By ROBERT D. NOVAK
April 9, 2007 -- BETHLEHEM, WEST BANK
HANI Hayek, an accountant who is the Christian mayor of the tiny Christian-majority Palestinian vil lage of Beit Sahour, was angry last week driving me along the Israeli security wall.
"They are taking our communal lands," he said, pointing to the massive Israeli settlement of Har Homa. "They don't want us to live here. They want us to leave."
Har Homa, dwarfing nearby dwellings of Beit Sahour, seemed larger than when I saw it at Holy Week a year ago. It is. The Israeli government has steadily enlarged settlements on the occupied West Bank.
Nearing the 40th anniversary of the Israeli military occupation of the West Bank, the territory has been so fragmented that a Palestinian state and a "two-state solution" seem more difficult.
The security wall has led to virtual elimination of suicide bombings and short-term peace. But life is hard for Palestinians, whose deaths due to conflict increased 272 percent in 2006 while Israeli casualties declined. In a minor incident of the type that goes unnoticed internationally, Israeli Defense Forces (IDF) troopers last week killed a Palestinian man accused of illegally entering a firing zone while collecting metal scraps to sell.
Palestinians argue things have gotten worse because of pervasive feelings of hopelessness. Students at Bethlehem University (run by the Catholic Brothers of De La Salle with an enrollment 70 percent Muslim) sounded more pessimistic and radicalized than a year ago. Ahmad Al Issa, a fourth-year journalism student, was imprisoned for a year in Israel on charges of throwing stones at Israeli troops. Now he has bought into the libel that Jewish employees at the World Trade Center were warned in advance of the 9/11 attacks.
The U.S.-backed boycott following the election victory of the extremist Hamas in early 2006 has made the Palestinian Authority (PA) destitute, crippling government services. Deprived of help from the PA with the economy in a shambles, city governments are bankrupt. Bethlehem Mayor Victor Batarseh has a special problem because tourists and pilgrims no longer stay overnight in the city of Christ's birth.

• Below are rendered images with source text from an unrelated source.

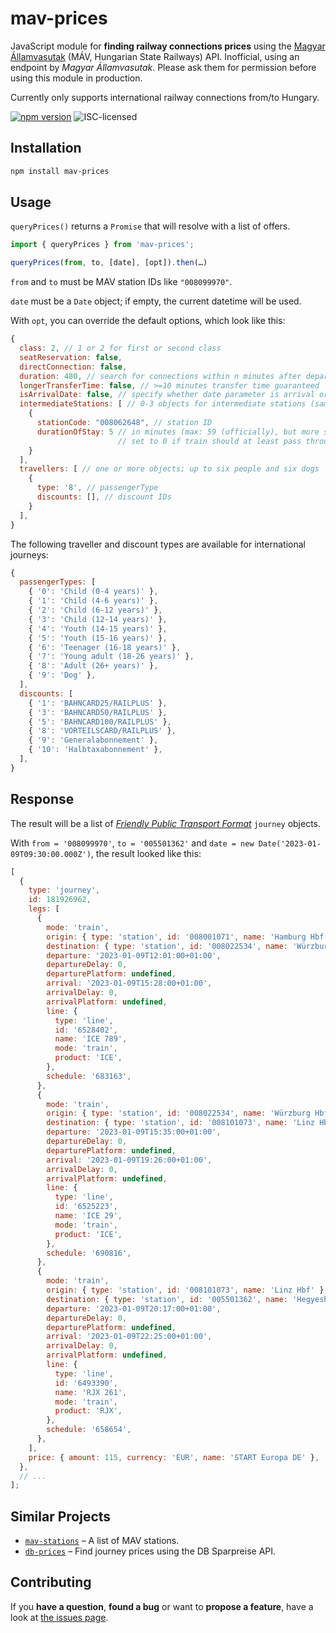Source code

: # mav-prices

JavaScript module for **finding railway connections prices** using the [Magyar Államvasutak](https://jegy.mav.hu/) (MÁV, Hungarian State Railways) API. Inofficial, using an endpoint by _Magyar Államvasutak_. Please ask them for permission before using this module in production.

Currently only supports international railway connections from/to Hungary.

[![npm version](https://img.shields.io/npm/v/mav-prices.svg)](https://www.npmjs.com/package/mav-prices)
![ISC-licensed](https://img.shields.io/github/license/martinlangbecker/mav-prices.svg)

## Installation

```bash
npm install mav-prices
```

## Usage

`queryPrices()` returns a `Promise` that will resolve with a list of offers.

```javascript
import { queryPrices } from 'mav-prices';

queryPrices(from, to, [date], [opt]).then(…)
```

`from` and `to` must be MAV station IDs like `"008099970"`.

`date` must be a `Date` object; if empty, the current datetime will be used.

With `opt`, you can override the default options, which look like this:

```js
{
  class: 2, // 1 or 2 for first or second class
  seatReservation: false,
  directConnection: false,
  duration: 480, // search for connections within n minutes after departure date (default: undefined; note: 1 API request per 480 minutes will be sent)
  longerTransferTime: false, // >=10 minutes transfer time guaranteed
  isArrivalDate: false, // specify whether date parameter is arrival or departure date; ignored if duration is set
  intermediateStations: [ // 0-3 objects for intermediate stations (sample object is not set as default)
    {
      stationCode: "008062648", // station ID
      durationOfStay: 5 // in minutes (max: 59 (officially), but more seems to work as well);
                        // set to 0 if train should at least pass through station
    }
  ],
  travellers: [ // one or more objects; up to six people and six dogs
    {
      type: '8', // passengerType
      discounts: [], // discount IDs
    }
  ],
}
```

The following traveller and discount types are available for international journeys:

```js
{
  passengerTypes: [
    { '0': 'Child (0-4 years)' },
    { '1': 'Child (4-6 years)' },
    { '2': 'Child (6-12 years)' },
    { '3': 'Child (12-14 years)' },
    { '4': 'Youth (14-15 years)' },
    { '5': 'Youth (15-16 years)' },
    { '6': 'Teenager (16-18 years)' },
    { '7': 'Young adult (18-26 years)' },
    { '8': 'Adult (26+ years)' },
    { '9': 'Dog' },
  ],
  discounts: [
    { '1': 'BAHNCARD25/RAILPLUS' },
    { '3': 'BAHNCARD50/RAILPLUS' },
    { '5': 'BAHNCARD100/RAILPLUS' },
    { '8': 'VORTEILSCARD/RAILPLUS' },
    { '9': 'Generalabonnement' },
    { '10': 'Halbtaxabonnement' },
  ],
}
```

## Response

The result will be a list of [_Friendly Public Transport Format_](https://github.com/public-transport/friendly-public-transport-format) `journey` objects.

With `from = '008099970'`, `to = '005501362'` and `date = new Date('2023-01-09T09:30:00.000Z')`, the result looked like this:

```js
[
  {
    type: 'journey',
    id: 181926962,
    legs: [
      {
        mode: 'train',
        origin: { type: 'station', id: '008001071', name: 'Hamburg Hbf' },
        destination: { type: 'station', id: '008022534', name: 'Würzburg Hbf' },
        departure: '2023-01-09T12:01:00+01:00',
        departureDelay: 0,
        departurePlatform: undefined,
        arrival: '2023-01-09T15:28:00+01:00',
        arrivalDelay: 0,
        arrivalPlatform: undefined,
        line: {
          type: 'line',
          id: '6528402',
          name: 'ICE 789',
          mode: 'train',
          product: 'ICE',
        },
        schedule: '683163',
      },
      {
        mode: 'train',
        origin: { type: 'station', id: '008022534', name: 'Würzburg Hbf' },
        destination: { type: 'station', id: '008101073', name: 'Linz Hbf' },
        departure: '2023-01-09T15:35:00+01:00',
        departureDelay: 0,
        departurePlatform: undefined,
        arrival: '2023-01-09T19:26:00+01:00',
        arrivalDelay: 0,
        arrivalPlatform: undefined,
        line: {
          type: 'line',
          id: '6525223',
          name: 'ICE 29',
          mode: 'train',
          product: 'ICE',
        },
        schedule: '690816',
      },
      {
        mode: 'train',
        origin: { type: 'station', id: '008101073', name: 'Linz Hbf' },
        destination: { type: 'station', id: '005501362', name: 'Hegyeshalom' },
        departure: '2023-01-09T20:17:00+01:00',
        departureDelay: 0,
        departurePlatform: undefined,
        arrival: '2023-01-09T22:25:00+01:00',
        arrivalDelay: 0,
        arrivalPlatform: undefined,
        line: {
          type: 'line',
          id: '6493390',
          name: 'RJX 261',
          mode: 'train',
          product: 'RJX',
        },
        schedule: '658654',
      },
    ],
    price: { amount: 115, currency: 'EUR', name: 'START Europa DE' },
  },
  // ...
];
```

## Similar Projects

- [`mav-stations`](https://github.com/martinlangbecker/mav-stations#mav-stations) – A list of MAV stations.
- [`db-prices`](https://github.com/juliuste/db-prices#db-prices) – Find journey prices using the DB Sparpreise API.

## Contributing

If you **have a question**, **found a bug** or want to **propose a feature**, have a look at [the issues page](https://github.com/martinlangbecker/mav-prices/issues).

Out of money and credit, he is ready to lay off the city's 165 staffers.
Batarseh, a U.S. citizen who practiced thoracic surgery in Sacramento, Calif., is pinned down in Bethlehem. A Christian and political independent who calls himself a private-enterprise democrat, Batarseh is on the Israeli blacklist because he contributed to the Popular Front for the Liberation of Palestine (a State Department-designated terrorist organization). Denied permits for Jerusalem, the mayor must drive to Amman, Jordan, to get to meetings in Europe.
Contact with the PFLP is not a requirement for being holed up by the IDF. Bethlehem University students can't get to Jerusalem, a few minutes' drive away, unless they sneak in illegally. The university's students from the separated Gaza enclave have to take classes from Bethlehem via the Internet.
Rep. Chris Smith (R-N.J.) was at the university the same day I was, and Bethlehem faculty members could hardly believe a real live member of the U.S. Congress was there. Smith later was given a tour of Jerusalem to see with his own eyes that the separation barrier in most places is a big, ugly and intimidating wall and not merely a fence.
Smith, an active Catholic layman, was drawn here because of the rapid emigration of the Holy Land's Christians. They leave more quickly than Muslims because contacts on the outside make them more mobile. Catholic Brother Peter Corlano of Bethlehem University told Smith and me: "We live the same life [as Muslims]. We are Palestinians."
Concerned by the disappearance of Christians in the land of Christianity's birthplace, Smith could also become (as I did) concerned by the plight of all Palestinians. If so, he will find precious little company in Congress.